I would venture to postulate you are not clubbin’ or at the beach—buy scrubs that fit you properly!!!  I do not know why this is such a common thing, but it saps my energy to see it and almost debilitates me to have to bring it up again and again.  The self-evident truth is that scrubs are not meant to hug your curves, and I certainly should never see your thong in them!  Let’s not even talk about crack *shudder*  This premise holds true especially if you are a doctor [that’s who this post is about, P.S.]!  It is in these instances I am most put-out and enfeebled–these types got into veterinary school over me!  When I see idiots that made it in my dream career over me, I have so much anathema towards them.  Be a professional—not a damn slut.
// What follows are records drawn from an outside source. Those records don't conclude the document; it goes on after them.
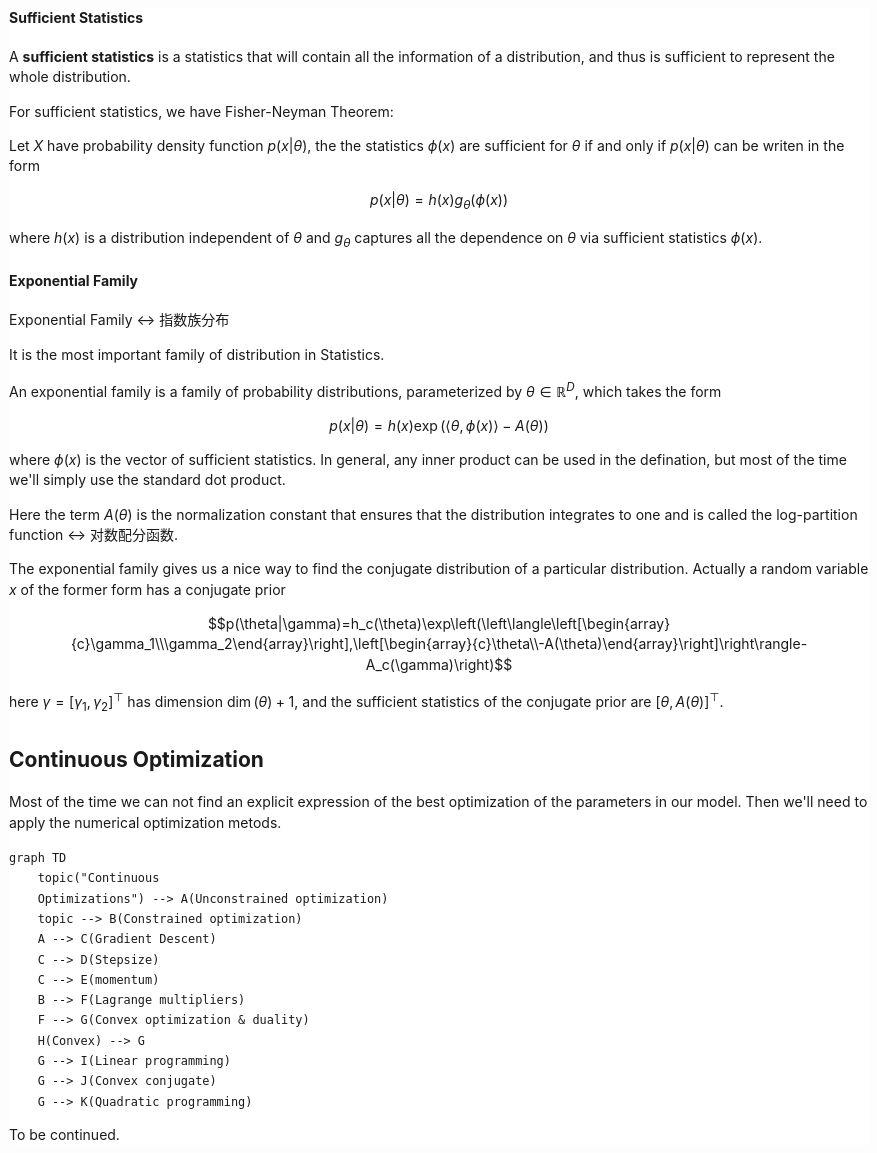 #### Sufficient Statistics

A **sufficient statistics** is a statistics that will contain all the information
of a distribution, and thus is sufficient to represent the whole distribution.

For sufficient statistics, we have Fisher-Neyman Theorem:

Let $X$ have probability density function $p(x|\theta)$, the the statistics
$\phi(x)$ are sufficient for $\theta$ if and only if $p(x|\theta)$ can be
writen in the form

$$p(x|\theta)=h(x)g_\theta(\phi(x))$$

where $h(x)$ is a distribution independent of $\theta$ and $g_\theta$
captures all the dependence on $\theta$ via sufficient statistics $\phi(x)$.

#### Exponential Family

Exponential Family <-> 指数族分布

It is the most important family of distribution in Statistics.

An exponential family is a family of probability distributions, parameterized
by $\theta\in\mathbb R^D$, which takes the form

$$p(x|\theta)=h(x)\exp(\langle\theta,\phi(x)\rangle-A(\theta))$$

where $\phi(x)$ is the vector of sufficient statistics.
In general, any inner product can be used in the defination, but most of the time
we'll simply use the standard dot product.

Here the term $A(\theta)$ is the normalization constant that ensures that
the distribution integrates to one and is called the log-partition function
<-> 对数配分函数.

The exponential family gives us a nice way to find the conjugate distribution
of a particular distribution.
Actually a random variable $x$ of the former form has a conjugate prior

$$p(\theta|\gamma)=h_c(\theta)\exp\left(\left\langle\left[\begin{array}{c}\gamma_1\\\gamma_2\end{array}\right],\left[\begin{array}{c}\theta\\-A(\theta)\end{array}\right]\right\rangle-A_c(\gamma)\right)$$

here $\gamma=[\gamma_1,\gamma_2]^\top$ has dimension $\dim(\theta)+1$,
and the sufficient statistics of the conjugate prior are
$[\theta,A(\theta)]^\top$.

## Continuous Optimization

Most of the time we can not find an explicit expression of the best optimization
of the parameters in our model. Then we'll need to apply the numerical
optimization metods.

```mermaid
graph TD
    topic("Continuous
    Optimizations") --> A(Unconstrained optimization)
    topic --> B(Constrained optimization)
    A --> C(Gradient Descent)
    C --> D(Stepsize)
    C --> E(momentum)
    B --> F(Lagrange multipliers)
    F --> G(Convex optimization & duality)
    H(Convex) --> G
    G --> I(Linear programming)
    G --> J(Convex conjugate)
    G --> K(Quadratic programming)
```

To be continued.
And if you are so pathetic that you feel good when some dirty old man oogles you, you need to get a damn life.  You bring malediction to all women with an attitude (and low self-esteem) such as that.  A dude would look at a toothless crack-whore if she was showing her ass. . .  If I can tell you what color thong you’ve worn for the last week, your scrubs are too tight.  C’mon people, is it THAT hard?!